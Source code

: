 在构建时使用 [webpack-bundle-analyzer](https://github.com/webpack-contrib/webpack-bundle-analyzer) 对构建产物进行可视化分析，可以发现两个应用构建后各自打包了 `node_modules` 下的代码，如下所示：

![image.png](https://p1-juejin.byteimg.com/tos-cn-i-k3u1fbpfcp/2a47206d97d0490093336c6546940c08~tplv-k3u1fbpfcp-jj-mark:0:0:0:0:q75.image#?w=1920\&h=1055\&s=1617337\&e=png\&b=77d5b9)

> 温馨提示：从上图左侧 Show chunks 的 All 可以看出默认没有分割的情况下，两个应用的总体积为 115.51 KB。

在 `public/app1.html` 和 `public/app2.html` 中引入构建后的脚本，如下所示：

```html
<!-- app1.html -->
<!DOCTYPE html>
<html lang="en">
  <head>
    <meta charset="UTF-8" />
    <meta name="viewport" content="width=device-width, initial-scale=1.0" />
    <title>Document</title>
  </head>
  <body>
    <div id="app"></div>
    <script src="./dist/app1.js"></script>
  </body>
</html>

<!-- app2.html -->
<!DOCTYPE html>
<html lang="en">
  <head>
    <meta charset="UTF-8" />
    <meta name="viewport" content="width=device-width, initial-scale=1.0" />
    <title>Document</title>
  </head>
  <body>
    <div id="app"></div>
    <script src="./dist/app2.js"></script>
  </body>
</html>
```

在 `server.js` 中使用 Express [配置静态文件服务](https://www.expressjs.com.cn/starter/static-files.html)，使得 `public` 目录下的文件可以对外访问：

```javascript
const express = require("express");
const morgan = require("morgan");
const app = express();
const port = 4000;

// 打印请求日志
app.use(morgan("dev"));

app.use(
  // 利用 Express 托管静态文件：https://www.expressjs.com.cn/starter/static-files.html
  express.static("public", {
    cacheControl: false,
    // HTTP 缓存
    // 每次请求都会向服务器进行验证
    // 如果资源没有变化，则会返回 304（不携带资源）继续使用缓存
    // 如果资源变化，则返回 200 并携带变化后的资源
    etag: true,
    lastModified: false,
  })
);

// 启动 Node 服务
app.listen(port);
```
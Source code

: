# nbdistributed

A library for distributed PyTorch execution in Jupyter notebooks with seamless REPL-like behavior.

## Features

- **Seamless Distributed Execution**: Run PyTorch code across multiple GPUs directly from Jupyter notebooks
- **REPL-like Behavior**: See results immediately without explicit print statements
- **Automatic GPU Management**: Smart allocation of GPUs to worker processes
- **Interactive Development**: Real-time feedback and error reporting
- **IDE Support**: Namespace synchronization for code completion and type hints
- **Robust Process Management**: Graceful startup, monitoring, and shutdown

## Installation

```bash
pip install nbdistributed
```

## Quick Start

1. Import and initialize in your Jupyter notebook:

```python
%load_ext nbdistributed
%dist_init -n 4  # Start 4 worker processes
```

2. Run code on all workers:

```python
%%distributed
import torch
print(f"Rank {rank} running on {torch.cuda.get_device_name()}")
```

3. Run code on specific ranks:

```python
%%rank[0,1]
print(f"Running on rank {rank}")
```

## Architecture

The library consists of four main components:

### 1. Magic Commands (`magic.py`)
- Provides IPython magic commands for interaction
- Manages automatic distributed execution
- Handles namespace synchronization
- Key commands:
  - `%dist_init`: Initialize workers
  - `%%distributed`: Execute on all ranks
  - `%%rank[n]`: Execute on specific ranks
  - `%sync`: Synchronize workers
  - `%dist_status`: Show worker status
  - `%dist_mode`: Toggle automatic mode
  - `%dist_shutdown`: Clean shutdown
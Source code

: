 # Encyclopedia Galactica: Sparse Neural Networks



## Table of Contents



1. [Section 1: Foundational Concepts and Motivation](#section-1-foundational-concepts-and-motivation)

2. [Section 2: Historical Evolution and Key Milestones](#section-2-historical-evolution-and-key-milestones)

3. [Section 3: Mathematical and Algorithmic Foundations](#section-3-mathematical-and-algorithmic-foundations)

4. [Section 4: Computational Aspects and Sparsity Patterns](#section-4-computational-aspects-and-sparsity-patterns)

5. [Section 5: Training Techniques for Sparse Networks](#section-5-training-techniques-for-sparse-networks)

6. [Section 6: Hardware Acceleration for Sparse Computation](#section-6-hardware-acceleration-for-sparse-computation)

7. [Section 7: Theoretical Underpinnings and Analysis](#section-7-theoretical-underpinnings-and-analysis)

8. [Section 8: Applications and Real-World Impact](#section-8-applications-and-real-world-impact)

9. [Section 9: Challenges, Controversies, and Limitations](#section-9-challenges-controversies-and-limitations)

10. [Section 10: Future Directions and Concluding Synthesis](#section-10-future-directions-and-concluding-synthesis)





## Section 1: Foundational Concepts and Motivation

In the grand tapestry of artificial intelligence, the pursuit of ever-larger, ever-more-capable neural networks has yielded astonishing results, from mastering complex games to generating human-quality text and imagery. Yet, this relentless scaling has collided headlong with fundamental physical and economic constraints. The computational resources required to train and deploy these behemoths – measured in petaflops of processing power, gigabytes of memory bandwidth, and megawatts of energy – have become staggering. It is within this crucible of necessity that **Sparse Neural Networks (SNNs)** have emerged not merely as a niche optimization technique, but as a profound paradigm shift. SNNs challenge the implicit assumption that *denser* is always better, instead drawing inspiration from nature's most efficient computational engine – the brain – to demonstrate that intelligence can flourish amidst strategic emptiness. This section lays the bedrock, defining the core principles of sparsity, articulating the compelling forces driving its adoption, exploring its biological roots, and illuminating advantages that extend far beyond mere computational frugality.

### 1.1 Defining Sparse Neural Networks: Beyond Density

> [Exercise aim]: Here the output must be the lines above from the line with "6. [Section 6: Hardware" to the line with "## Section 1: Foundational", both included, duplicated word for word and nothing else.

> [Your solution]:
6. [Section 6: Hardware Acceleration for Sparse Computation](#section-6-hardware-acceleration-for-sparse-computation)

7. [Section 7: Theoretical Underpinnings and Analysis](#section-7-theoretical-underpinnings-and-analysis)

8. [Section 8: Applications and Real-World Impact](#section-8-applications-and-real-world-impact)

9. [Section 9: Challenges, Controversies, and Limitations](#section-9-challenges-controversies-and-limitations)

10. [Section 10: Future Directions and Concluding Synthesis](#section-10-future-directions-and-concluding-synthesis)





## Section 1: Foundational Concepts and Motivation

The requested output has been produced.